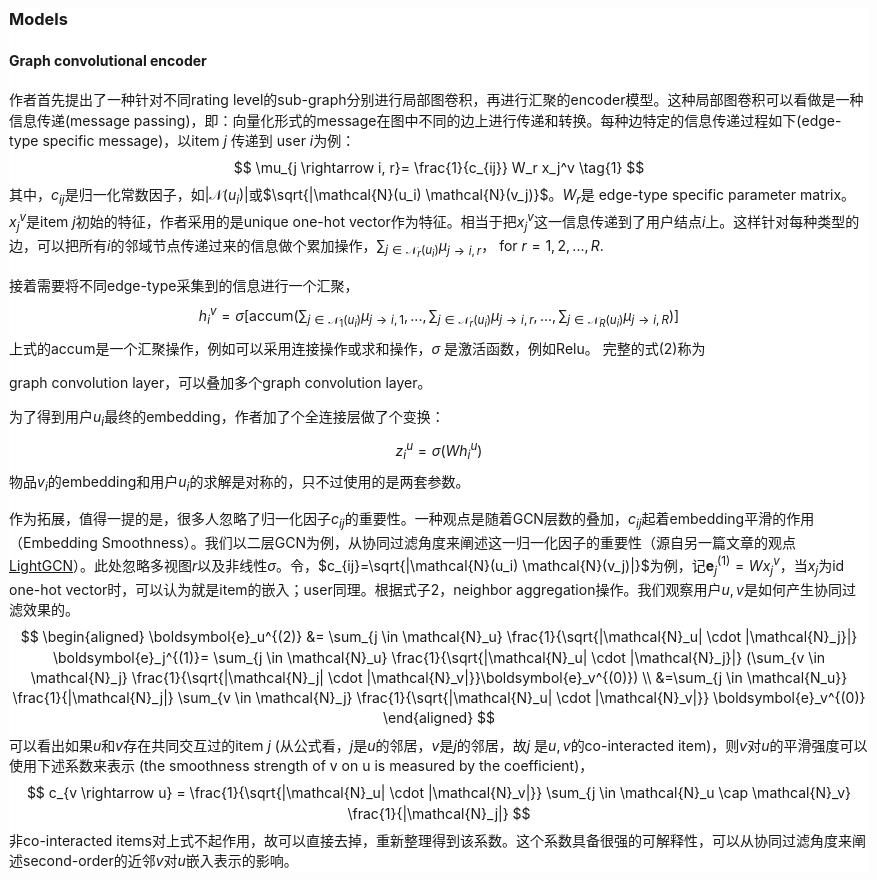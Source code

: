 ### Models

#### Graph convolutional encoder

作者首先提出了一种针对不同rating level的sub-graph分别进行局部图卷积，再进行汇聚的encoder模型。这种局部图卷积可以看做是一种信息传递(message passing)，即：向量化形式的message在图中不同的边上进行传递和转换。每种边特定的信息传递过程如下(edge-type specific message)，以item $j$ 传递到 user $i$为例：
$$
\mu_{j \rightarrow i, r}= \frac{1}{c_{ij}} W_r x_j^v \tag{1}
$$
其中，$c_{ij}$是归一化常数因子，如$|\mathcal{N}(u_i)|$或$\sqrt{|\mathcal{N}(u_i) \mathcal{N}(v_j)}$。$W_r$是 edge-type specific parameter matrix。$x_j^v$是item $j$初始的特征，作者采用的是unique one-hot vector作为特征。相当于把$x_j^v$这一信息传递到了用户结点$i$上。这样针对每种类型的边，可以把所有$i$的邻域节点传递过来的信息做个累加操作，$\sum_{j \in \mathcal{N}_r(u_i)}{\mu_{{j \rightarrow i} , r}}$， $\text{for } r = 1,2,...,R$.

接着需要将不同edge-type采集到的信息进行一个汇聚，
$$
h_i^v = \sigma \left[\text{accum}\left(\sum_{j \in \mathcal{N}_1(u_i)}{\mu_{{j \rightarrow i} , 1}},...,\sum_{j \in \mathcal{N}_r(u_i)}{\mu_{j \rightarrow i , r}},..., \sum_{j \in \mathcal{N}_R(u_i)}{\mu_{{j \rightarrow i} , R}}\right)\right] \tag{2}
$$
上式的$\text{accum}$是一个汇聚操作，例如可以采用连接操作或求和操作，$\sigma$ 是激活函数，例如Relu。 完整的式(2)称为

graph convolution layer，可以叠加多个graph convolution layer。

为了得到用户$u_i$最终的embedding，作者加了个全连接层做了个变换：
$$
z_{i}^u = \sigma(W h_i^u) \tag{3}
$$
物品$v_i$的embedding和用户$u_i$的求解是对称的，只不过使用的是两套参数。

作为拓展，值得一提的是，很多人忽略了归一化因子$c_{ij}$的重要性。一种观点是随着GCN层数的叠加，$c_{ij}$起着embedding平滑的作用（Embedding Smoothness）。我们以二层GCN为例，从协同过滤角度来阐述这一归一化因子的重要性（源自另一篇文章的观点[LightGCN](https://arxiv.org/abs/2002.02126)）。此处忽略多视图$r$以及非线性$\sigma$。令，$c_{ij}=\sqrt{|\mathcal{N}(u_i) \mathcal{N}(v_j)|}$为例，记$\boldsymbol{e}_j^{(1)}=W x_j^v$，当$x_j$为id one-hot vector时，可以认为就是item的嵌入；user同理。根据式子2，neighbor aggregation操作。我们观察用户$u, v$是如何产生协同过滤效果的。
$$
\begin{aligned}
\boldsymbol{e}_u^{(2)} &= \sum_{j \in \mathcal{N}_u} \frac{1}{\sqrt{|\mathcal{N}_u| \cdot  |\mathcal{N}_j}|} \boldsymbol{e}_j^{(1)}= \sum_{j \in \mathcal{N}_u} \frac{1}{\sqrt{|\mathcal{N}_u| \cdot |\mathcal{N}_j}|} (\sum_{v \in \mathcal{N}_j} \frac{1}{\sqrt{|\mathcal{N}_j| \cdot |\mathcal{N}_v|}}\boldsymbol{e}_v^{(0)}) \\
&=\sum_{j \in \mathcal{N_u}} \frac{1}{|\mathcal{N}_j|} \sum_{v \in \mathcal{N}_j} \frac{1}{\sqrt{|\mathcal{N}_u| \cdot |\mathcal{N}_v|}} \boldsymbol{e}_v^{(0)}
\end{aligned}
$$
可以看出如果$u$和$v$存在共同交互过的item $j$ (从公式看，$j$是$u$的邻居，$v$是$j$的邻居，故$j$ 是$u, v$的co-interacted item)，则$v$对$u$的平滑强度可以使用下述系数来表示 (the smoothness strength of v on u is measured by the coefficient)，
$$
c_{v \rightarrow u} = \frac{1}{\sqrt{|\mathcal{N}_u| \cdot |\mathcal{N}_v|}} \sum_{j \in \mathcal{N}_u \cap \mathcal{N}_v} \frac{1}{|\mathcal{N}_j|}
$$
非co-interacted items对上式不起作用，故可以直接去掉，重新整理得到该系数。这个系数具备很强的可解释性，可以从协同过滤角度来阐述second-order的近邻$v$对$u$嵌入表示的影响。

* * * * *

◆ ASSIGNED TASK
Nothing but an exact repeat of the records, pictures excluded, belongs in the answer.

◆ FINISHED EXERCISE
Source code

: ### Models

#### Graph convolutional encoder

作者首先提出了一种针对不同rating level的sub-graph分别进行局部图卷积，再进行汇聚的encoder模型。这种局部图卷积可以看做是一种信息传递(message passing)，即：向量化形式的message在图中不同的边上进行传递和转换。每种边特定的信息传递过程如下(edge-type specific message)，以item $j$ 传递到 user $i$为例：
$$
\mu_{j \rightarrow i, r}= \frac{1}{c_{ij}} W_r x_j^v \tag{1}
$$
其中，$c_{ij}$是归一化常数因子，如$|\mathcal{N}(u_i)|$或$\sqrt{|\mathcal{N}(u_i) \mathcal{N}(v_j)}$。$W_r$是 edge-type specific parameter matrix。$x_j^v$是item $j$初始的特征，作者采用的是unique one-hot vector作为特征。相当于把$x_j^v$这一信息传递到了用户结点$i$上。这样针对每种类型的边，可以把所有$i$的邻域节点传递过来的信息做个累加操作，$\sum_{j \in \mathcal{N}_r(u_i)}{\mu_{{j \rightarrow i} , r}}$， $\text{for } r = 1,2,...,R$.

接着需要将不同edge-type采集到的信息进行一个汇聚，
$$
h_i^v = \sigma \left[\text{accum}\left(\sum_{j \in \mathcal{N}_1(u_i)}{\mu_{{j \rightarrow i} , 1}},...,\sum_{j \in \mathcal{N}_r(u_i)}{\mu_{j \rightarrow i , r}},..., \sum_{j \in \mathcal{N}_R(u_i)}{\mu_{{j \rightarrow i} , R}}\right)\right] \tag{2}
$$
上式的$\text{accum}$是一个汇聚操作，例如可以采用连接操作或求和操作，$\sigma$ 是激活函数，例如Relu。 完整的式(2)称为

graph convolution layer，可以叠加多个graph convolution layer。

为了得到用户$u_i$最终的embedding，作者加了个全连接层做了个变换：
$$
z_{i}^u = \sigma(W h_i^u) \tag{3}
$$
物品$v_i$的embedding和用户$u_i$的求解是对称的，只不过使用的是两套参数。

作为拓展，值得一提的是，很多人忽略了归一化因子$c_{ij}$的重要性。一种观点是随着GCN层数的叠加，$c_{ij}$起着embedding平滑的作用（Embedding Smoothness）。我们以二层GCN为例，从协同过滤角度来阐述这一归一化因子的重要性（源自另一篇文章的观点[LightGCN](https://arxiv.org/abs/2002.02126)）。此处忽略多视图$r$以及非线性$\sigma$。令，$c_{ij}=\sqrt{|\mathcal{N}(u_i) \mathcal{N}(v_j)|}$为例，记$\boldsymbol{e}_j^{(1)}=W x_j^v$，当$x_j$为id one-hot vector时，可以认为就是item的嵌入；user同理。根据式子2，neighbor aggregation操作。我们观察用户$u, v$是如何产生协同过滤效果的。
$$
\begin{aligned}
\boldsymbol{e}_u^{(2)} &= \sum_{j \in \mathcal{N}_u} \frac{1}{\sqrt{|\mathcal{N}_u| \cdot  |\mathcal{N}_j}|} \boldsymbol{e}_j^{(1)}= \sum_{j \in \mathcal{N}_u} \frac{1}{\sqrt{|\mathcal{N}_u| \cdot |\mathcal{N}_j}|} (\sum_{v \in \mathcal{N}_j} \frac{1}{\sqrt{|\mathcal{N}_j| \cdot |\mathcal{N}_v|}}\boldsymbol{e}_v^{(0)}) \\
&=\sum_{j \in \mathcal{N_u}} \frac{1}{|\mathcal{N}_j|} \sum_{v \in \mathcal{N}_j} \frac{1}{\sqrt{|\mathcal{N}_u| \cdot |\mathcal{N}_v|}} \boldsymbol{e}_v^{(0)}
\end{aligned}
$$
可以看出如果$u$和$v$存在共同交互过的item $j$ (从公式看，$j$是$u$的邻居，$v$是$j$的邻居，故$j$ 是$u, v$的co-interacted item)，则$v$对$u$的平滑强度可以使用下述系数来表示 (the smoothness strength of v on u is measured by the coefficient)，
$$
c_{v \rightarrow u} = \frac{1}{\sqrt{|\mathcal{N}_u| \cdot |\mathcal{N}_v|}} \sum_{j \in \mathcal{N}_u \cap \mathcal{N}_v} \frac{1}{|\mathcal{N}_j|}
$$
非co-interacted items对上式不起作用，故可以直接去掉，重新整理得到该系数。这个系数具备很强的可解释性，可以从协同过滤角度来阐述second-order的近邻$v$对$u$嵌入表示的影响。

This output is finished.